__Brief__
Once you find the line in the listing below that contains "which a draft is", copy it and every following line exactly, stopping at the end.

::::::::::

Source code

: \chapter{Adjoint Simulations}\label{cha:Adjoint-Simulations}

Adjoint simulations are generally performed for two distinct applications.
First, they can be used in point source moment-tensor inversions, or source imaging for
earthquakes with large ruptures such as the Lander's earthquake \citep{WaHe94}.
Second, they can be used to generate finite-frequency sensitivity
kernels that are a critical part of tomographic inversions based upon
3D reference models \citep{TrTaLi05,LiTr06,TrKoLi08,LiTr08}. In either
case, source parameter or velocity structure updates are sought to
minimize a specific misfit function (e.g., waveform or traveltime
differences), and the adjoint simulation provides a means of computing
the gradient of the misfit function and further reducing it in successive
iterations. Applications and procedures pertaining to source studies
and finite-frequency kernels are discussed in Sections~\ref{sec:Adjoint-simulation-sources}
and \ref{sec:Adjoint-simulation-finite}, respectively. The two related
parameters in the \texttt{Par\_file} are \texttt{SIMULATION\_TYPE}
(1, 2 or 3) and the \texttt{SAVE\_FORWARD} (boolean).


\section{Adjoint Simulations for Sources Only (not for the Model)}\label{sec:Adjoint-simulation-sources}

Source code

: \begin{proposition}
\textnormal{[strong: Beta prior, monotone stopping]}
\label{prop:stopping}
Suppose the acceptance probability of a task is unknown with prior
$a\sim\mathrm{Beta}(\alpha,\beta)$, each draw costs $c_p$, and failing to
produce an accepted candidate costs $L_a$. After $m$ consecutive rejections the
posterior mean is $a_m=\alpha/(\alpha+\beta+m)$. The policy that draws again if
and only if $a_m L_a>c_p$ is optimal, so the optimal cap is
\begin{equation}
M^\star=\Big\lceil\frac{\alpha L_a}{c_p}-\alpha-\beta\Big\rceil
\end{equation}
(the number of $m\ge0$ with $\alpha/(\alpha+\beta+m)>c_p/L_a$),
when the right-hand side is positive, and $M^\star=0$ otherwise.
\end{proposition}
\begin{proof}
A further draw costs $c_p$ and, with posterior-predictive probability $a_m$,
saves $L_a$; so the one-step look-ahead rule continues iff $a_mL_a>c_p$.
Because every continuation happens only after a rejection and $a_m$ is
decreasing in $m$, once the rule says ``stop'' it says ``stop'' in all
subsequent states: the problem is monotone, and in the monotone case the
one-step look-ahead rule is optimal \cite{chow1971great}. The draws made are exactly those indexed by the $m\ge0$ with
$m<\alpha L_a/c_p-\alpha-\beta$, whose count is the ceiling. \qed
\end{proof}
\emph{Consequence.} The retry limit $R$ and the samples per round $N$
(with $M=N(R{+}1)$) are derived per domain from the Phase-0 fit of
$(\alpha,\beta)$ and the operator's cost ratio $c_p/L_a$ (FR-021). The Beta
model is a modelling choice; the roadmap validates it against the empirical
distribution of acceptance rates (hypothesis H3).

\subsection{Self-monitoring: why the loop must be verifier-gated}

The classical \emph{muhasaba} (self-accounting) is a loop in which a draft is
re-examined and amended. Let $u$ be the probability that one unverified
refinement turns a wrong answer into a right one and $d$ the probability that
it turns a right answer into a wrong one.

::::::::::

__Completed task__
The classical \emph{muhasaba} (self-accounting) is a loop in which a draft is
re-examined and amended. Let $u$ be the probability that one unverified
refinement turns a wrong answer into a right one and $d$ the probability that
it turns a right answer into a wrong one.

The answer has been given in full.